Stratifizierung im Follow-up

Basierend auf Daten aus dem „Comparative, Prospective Registry of Newly Initiated Therapies for Pulmonary Hypertension“-(COMPERA-)Register und einer externen Validierung durch das „French Pulmonary Hypertension Network“-(FPHN-) Register wurde für die erste Follow-up-Untersuchung eine Risikostratifizierung empfohlen, die auf einem 4-Strata-Modell beruht. Hier erfolgt eine weitere Unterteilung des intermediären Risikobereiches in ein intermediär niedriges und ein intermediär hohes Risiko. Dies hat für die Behandlung im weiteren Erkrankungsverlauf einen hohen Stellenwert. Hierbei werden besonders die funktionelle Klasse nach der Weltgesundheitsorganisation (WHO), die zurückgelegte Strecke im 6-Minuten-Gehtest und der Spiegel des „N-terminal pro-brain natriuretic peptide“ (NT-proBNP) berücksichtigt. Nach der initialen Follow-up-Untersuchung empfiehlt die ESC/ERS-Leitlinie von 2022 eine Eskalation der Therapie unter Einbeziehung des Prostacyclin-Signalweges bei Patienten, die ein intermediär niedriges bis hohes Risiko aufweisen. Allein bei Patienten mit niedrigem Risiko sollte die Therapie unverändert beibehalten werden. Bei Patienten mit einem intermediär niedrigen Risikostatus sollte die Zugabe von Selexipag erwogen werden (Evidenzgrad Klasse IIa, Level B). Für Patienten mit einem intermediär hohen oder hohen Risiko wird empfohlen, die zusätzliche Gabe von intravenös (i. v.) oder subkutan (s. c.) verabreichten PCA in Betracht zu ziehen und die Evaluation einer Lungentransplantation zu erwägen. Bei Patienten mit einem intermediär niedrigen Risikostatus ist zudem ein Wechsel von PDE5i auf Riociguat möglich (Evidenzgrad Klasse IIb, Level B).

Allgemeine Maßnahmen

Personen, die an PAH leiden, benötigen spezielle Empfehlungen hinsichtlich ihrer täglichen Aktivitäten. Sie müssen sich an die Herausforderungen einer chronisch fortschreitenden und lebensbedrohlichen Erkrankung anpassen. Die Diagnose führt häufig zu einem gewissen Grad an sozialer Isolation. Die Ermutigung von Patienten und ihren Angehörigen, sich Selbsthilfeorganisationen anzuschließen, kann sich positiv auf den Umgang mit der Erkrankung, auf das Selbstbewusstsein und auf die Zukunftsperspektive auswirken. Zu den allgemeinen Maßnahmen gehören u. a. Beratung über Kontrazeption, Empfehlungen zur Prävention respiratorischer Infektionen gemäß STIKO-Empfehlung sowie überwachtes körperliches Training.
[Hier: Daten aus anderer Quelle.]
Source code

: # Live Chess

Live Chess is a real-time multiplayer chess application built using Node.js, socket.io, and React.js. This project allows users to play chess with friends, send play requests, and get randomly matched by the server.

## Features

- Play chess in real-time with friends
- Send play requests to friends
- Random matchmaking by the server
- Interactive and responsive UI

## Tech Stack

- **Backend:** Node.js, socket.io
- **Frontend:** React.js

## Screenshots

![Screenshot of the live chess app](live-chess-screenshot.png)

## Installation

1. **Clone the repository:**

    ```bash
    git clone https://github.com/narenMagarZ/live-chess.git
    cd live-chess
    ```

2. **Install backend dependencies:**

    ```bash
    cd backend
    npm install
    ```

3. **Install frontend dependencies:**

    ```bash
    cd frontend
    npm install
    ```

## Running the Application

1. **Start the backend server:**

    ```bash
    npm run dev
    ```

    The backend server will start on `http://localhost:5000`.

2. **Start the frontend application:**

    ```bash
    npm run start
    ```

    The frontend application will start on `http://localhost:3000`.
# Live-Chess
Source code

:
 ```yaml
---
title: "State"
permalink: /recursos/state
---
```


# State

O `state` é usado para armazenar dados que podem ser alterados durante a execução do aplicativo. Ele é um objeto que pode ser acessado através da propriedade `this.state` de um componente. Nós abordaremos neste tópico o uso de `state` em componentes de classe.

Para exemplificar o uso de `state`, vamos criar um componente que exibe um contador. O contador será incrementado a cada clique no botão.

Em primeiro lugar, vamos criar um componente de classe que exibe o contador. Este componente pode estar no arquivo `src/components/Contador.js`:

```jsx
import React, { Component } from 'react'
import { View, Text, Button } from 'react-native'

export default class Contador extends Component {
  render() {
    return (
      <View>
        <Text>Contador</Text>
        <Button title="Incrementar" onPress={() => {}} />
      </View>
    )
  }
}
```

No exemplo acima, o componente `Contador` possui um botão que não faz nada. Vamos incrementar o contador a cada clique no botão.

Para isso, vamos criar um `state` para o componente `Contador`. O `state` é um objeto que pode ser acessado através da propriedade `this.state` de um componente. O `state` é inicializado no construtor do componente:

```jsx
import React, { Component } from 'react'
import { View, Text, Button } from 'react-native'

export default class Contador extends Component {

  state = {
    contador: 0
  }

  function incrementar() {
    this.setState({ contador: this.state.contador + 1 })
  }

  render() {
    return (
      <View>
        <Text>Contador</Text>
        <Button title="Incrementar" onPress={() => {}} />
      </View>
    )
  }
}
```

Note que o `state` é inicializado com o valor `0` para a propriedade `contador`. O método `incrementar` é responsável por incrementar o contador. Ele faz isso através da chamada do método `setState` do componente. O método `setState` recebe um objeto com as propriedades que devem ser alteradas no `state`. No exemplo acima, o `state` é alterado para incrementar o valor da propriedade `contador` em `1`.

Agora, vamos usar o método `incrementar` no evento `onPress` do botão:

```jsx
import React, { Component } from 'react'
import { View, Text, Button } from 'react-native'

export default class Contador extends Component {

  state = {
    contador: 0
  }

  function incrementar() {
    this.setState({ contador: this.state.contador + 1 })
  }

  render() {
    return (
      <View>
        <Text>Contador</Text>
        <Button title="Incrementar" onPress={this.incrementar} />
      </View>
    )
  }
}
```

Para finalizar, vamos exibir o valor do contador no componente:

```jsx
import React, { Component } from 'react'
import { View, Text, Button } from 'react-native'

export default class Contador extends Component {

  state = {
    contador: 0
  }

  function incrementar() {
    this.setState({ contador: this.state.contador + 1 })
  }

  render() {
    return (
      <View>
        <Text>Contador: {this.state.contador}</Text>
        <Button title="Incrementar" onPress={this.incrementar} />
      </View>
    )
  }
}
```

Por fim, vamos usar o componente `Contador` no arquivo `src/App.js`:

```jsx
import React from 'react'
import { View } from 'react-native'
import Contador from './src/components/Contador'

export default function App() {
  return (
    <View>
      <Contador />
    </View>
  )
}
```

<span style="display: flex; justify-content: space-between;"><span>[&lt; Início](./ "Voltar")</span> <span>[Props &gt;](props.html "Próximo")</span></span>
Spezifische medikamentöse Therapie

Calciumkanalblocker

Patienten mit PAH, die auf den Vasoreaktivitätstest ansprechen, können von einer Behandlung mit CCB profitieren. Allerdings zeigen <10 % der Patienten mit idiopathischer PAH (IPAH), hereditärer PAH (HPAH) oder medikamentenassoziierter PAH (DPAH) eine ausreichende Response. Bei anderen Formen der PAH gilt eine akute vasodilatatorische Reaktion nicht als prädiktiv für einen günstigen Verlauf unter CCB. Patienten, die die Kriterien für eine positive akute vasodilatatorische Antwort erfüllen und mit CCB behandelt werden, sollten auf Sicherheit und Wirksamkeit engmaschig überwacht werden. Eine vollständige Neubewertung nach drei bis sechs Monaten Therapie, einschließlich Rechtsherzkatheterisierung, ist erforderlich. Zusätzliche akute Vasoreaktivitätstests sollten bei der Nachuntersuchung durchgeführt werden, um eine nachhaltige vasodilatatorische Reaktion sicherzustellen. Von einer zufriedenstellenden Langzeit-Response auf die CCB-Therapie ist auszugehen, wenn Patienten eine WHO-Funktionsklasse I/II erreichen sowie eine deutliche hämodynamische Verbesserung (idealerweise mPAP <30 mmHg und PVR <4 WU) aufweisen. Im Fall einer unzureichenden Response sollte eine zusätzliche PAH-Therapie eingeleitet werden.